Much that’s written about life after fifty focuses on our physical well-being but not as much attention is given to midlife mental health.
At any age, mental health is crucial to our well-being. From childhood straight into midlife and beyond – how we think is interconnected with how we feel.
Most of us have experienced how anxiety can lead to a stomachache and headache. We don’t need to be doctors or psychologists to understand how stress and worry can make us physical ill.
“Stress can increase hormones like adrenaline and cortisol, and can impact your blood pressure and heart rate.” – American Heart Association
So what are some ways we can better care for our mental health after fifty?
Start by curating uplift.
This is a biggie. Be selective about what you choose to feed your mind through your eyes.
We worry about kids being exposed to too much violence and hate but what about us? Are we too old to be influenced and maybe even hurt by it?
I’m not referring to the news or informational media (that is a whole other enchilada!).
I’m talking about social media. Let’s stop filling our Facebook or Instagram feeds with people and images that make us feel awful. That’s not to say we should filter out what we don’t agree with. It’s healthy to be exposed with and interact with people of varying perspectives. It’s also not to say we should remove the sad or serious events from our view.
But we don’t have to follow negative, angry, mean, hateful memes and feeds if we choose not to. There is enough negativity in our lives that we can’t avoid – so let’s not bombard ourselves with social media propagated hate.
If funny (but not mean) jokes, or prancing baby goat videos (guilty) or inspirational quotes make us smile and feel uplifted, then bring it on! That’s not creating a fake reality, that’s just entertaining. Figure out what makes you smile and throw more of that in your social media feed!
If following fitness and wellness sites, insightful messaging, self-improvement thought leaders, or health-related people or business feeds give us great ideas for improving our lives, then yes, please – let’s have more of that good stuff for our midlife mental health too!
For goodness sake – read, read, read!
Books are a great source for a positive mental health boost. There are hundreds, maybe thousands, of well-written self-help, business, personal growth, wellness books available on the shelves of every book store, online and for free in the library. Read a few. See how you feel. If you’re like me, you’ll be left with a renewed sense of inspiration and feel boatloads of uplift.
Move yo’ body!
Nope, I’m not going to get preachy. I admit that I don’t love to exercise – never have. But we all know – exercise improves our mood, as well as our physical and mental health.
Gee I wish I hadn’t gone for that walk (run, exercise class, hike…) said no one ever. Full days sitting at a desk are unhealthy for our minds.
“It is now clear that exercise reduces the likelihood of depression and also maintains mental health as we age.” – www.psychologytoday.com
Bravely say no.
If we’ve ever reached the time in our lives where we should feel brave enough to say no, it’s now. Say no to the people, events, commitments, demands, and even food or substances that you absolutely know bring you down. Faking enthusiasm for any of these downers is not helping our mental health. As for faking anything in general, ain’t nobody got time for that!
Open your eyes.
Not to get too woo-woo on you (I could write a whole book on my fascination with woo!) but consider what we are in the universe.
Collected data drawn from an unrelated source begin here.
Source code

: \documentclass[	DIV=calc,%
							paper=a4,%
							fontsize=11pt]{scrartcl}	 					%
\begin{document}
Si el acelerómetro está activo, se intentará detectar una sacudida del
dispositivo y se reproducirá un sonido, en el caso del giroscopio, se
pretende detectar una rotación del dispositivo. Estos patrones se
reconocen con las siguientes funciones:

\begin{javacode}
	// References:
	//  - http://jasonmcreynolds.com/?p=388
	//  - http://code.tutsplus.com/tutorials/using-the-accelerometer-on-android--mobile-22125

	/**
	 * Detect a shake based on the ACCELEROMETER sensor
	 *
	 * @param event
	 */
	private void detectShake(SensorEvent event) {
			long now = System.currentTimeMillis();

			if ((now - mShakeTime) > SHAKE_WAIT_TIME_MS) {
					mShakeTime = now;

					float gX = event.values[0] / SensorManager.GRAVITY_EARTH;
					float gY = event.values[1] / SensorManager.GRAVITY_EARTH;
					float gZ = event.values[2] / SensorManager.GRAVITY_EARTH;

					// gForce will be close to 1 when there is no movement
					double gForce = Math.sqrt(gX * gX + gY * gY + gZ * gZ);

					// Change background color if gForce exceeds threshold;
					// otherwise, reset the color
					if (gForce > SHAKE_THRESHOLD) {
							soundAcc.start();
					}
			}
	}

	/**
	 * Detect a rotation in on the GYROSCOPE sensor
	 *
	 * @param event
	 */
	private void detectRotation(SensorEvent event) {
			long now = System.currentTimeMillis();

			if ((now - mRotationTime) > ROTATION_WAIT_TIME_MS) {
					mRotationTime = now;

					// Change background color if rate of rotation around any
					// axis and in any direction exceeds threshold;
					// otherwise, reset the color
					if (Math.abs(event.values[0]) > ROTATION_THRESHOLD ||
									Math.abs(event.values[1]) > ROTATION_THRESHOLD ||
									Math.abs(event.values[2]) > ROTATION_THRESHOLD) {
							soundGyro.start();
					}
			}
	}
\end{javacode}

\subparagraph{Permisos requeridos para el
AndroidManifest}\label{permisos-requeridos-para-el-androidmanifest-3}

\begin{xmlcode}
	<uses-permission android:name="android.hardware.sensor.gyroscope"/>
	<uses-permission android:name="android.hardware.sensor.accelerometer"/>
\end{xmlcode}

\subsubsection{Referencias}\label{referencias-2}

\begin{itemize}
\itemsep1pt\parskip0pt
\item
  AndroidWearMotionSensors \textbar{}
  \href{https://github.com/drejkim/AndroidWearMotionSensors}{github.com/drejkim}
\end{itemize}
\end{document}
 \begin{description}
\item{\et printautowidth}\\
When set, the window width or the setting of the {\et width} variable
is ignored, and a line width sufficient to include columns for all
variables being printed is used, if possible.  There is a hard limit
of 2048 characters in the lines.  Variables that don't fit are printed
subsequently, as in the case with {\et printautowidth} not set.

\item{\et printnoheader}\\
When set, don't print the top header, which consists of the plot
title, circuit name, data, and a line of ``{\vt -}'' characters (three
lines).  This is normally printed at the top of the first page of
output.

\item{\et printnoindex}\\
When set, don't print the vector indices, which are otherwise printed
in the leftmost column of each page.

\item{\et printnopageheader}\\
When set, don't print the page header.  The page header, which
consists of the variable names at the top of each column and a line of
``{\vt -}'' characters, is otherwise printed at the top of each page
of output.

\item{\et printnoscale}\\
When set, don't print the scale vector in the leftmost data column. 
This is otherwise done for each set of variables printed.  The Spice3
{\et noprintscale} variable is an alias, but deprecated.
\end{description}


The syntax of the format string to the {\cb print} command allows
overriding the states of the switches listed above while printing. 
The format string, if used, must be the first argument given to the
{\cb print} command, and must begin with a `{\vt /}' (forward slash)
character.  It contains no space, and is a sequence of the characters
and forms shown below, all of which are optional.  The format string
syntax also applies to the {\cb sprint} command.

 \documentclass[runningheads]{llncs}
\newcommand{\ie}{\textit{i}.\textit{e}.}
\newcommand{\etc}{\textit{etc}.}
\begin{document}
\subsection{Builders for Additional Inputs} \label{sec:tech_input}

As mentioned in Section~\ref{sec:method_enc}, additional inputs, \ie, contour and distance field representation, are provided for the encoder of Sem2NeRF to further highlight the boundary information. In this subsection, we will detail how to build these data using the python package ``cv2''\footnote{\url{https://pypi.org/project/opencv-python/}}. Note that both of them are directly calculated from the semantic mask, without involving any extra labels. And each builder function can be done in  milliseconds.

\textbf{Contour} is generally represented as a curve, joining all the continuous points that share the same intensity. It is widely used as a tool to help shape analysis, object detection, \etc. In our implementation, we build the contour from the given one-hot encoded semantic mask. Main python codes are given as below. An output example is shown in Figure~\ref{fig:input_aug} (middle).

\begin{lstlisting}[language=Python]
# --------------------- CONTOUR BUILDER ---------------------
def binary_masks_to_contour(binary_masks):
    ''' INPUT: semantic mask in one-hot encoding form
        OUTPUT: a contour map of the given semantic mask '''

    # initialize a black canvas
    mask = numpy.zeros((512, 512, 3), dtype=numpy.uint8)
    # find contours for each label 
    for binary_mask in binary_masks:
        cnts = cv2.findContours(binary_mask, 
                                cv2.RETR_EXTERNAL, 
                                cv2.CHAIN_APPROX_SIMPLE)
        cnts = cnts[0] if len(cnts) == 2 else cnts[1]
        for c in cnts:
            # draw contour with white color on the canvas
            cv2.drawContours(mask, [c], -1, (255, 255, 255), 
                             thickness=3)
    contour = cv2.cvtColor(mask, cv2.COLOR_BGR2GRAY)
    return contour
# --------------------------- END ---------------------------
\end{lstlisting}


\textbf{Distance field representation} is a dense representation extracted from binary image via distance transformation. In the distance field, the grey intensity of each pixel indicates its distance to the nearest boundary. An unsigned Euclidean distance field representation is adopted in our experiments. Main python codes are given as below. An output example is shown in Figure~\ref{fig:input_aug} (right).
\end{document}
Look up at night and see the moon and stars. Call it religion, God, a higher power, energy, vibrations, science, call it whatever you’d like – but open your mind to all that exists beyond ourselves. What we can see and what we can’t. There’s much that we don’t know.
Kind of puts everything into perspective. On an entire planet where there are so many people suffering circumstances far worse than anything we are facing, does it matter if the little sh*t goes wrong? And even when the big sh*t goes wrong, there are still many things in our lives to be grateful for. Open your eyes to what others are going through – that is a mental health reality check.
Embracing the attitude of gratitude.
“Without gratitude and appreciation for what you already have, you’ll never know true fulfillment.” – Tony Robbins
Not every day is easy or happy, but every day is a gift.
So tell me – what are you doing to curate uplift for your midlife mental health?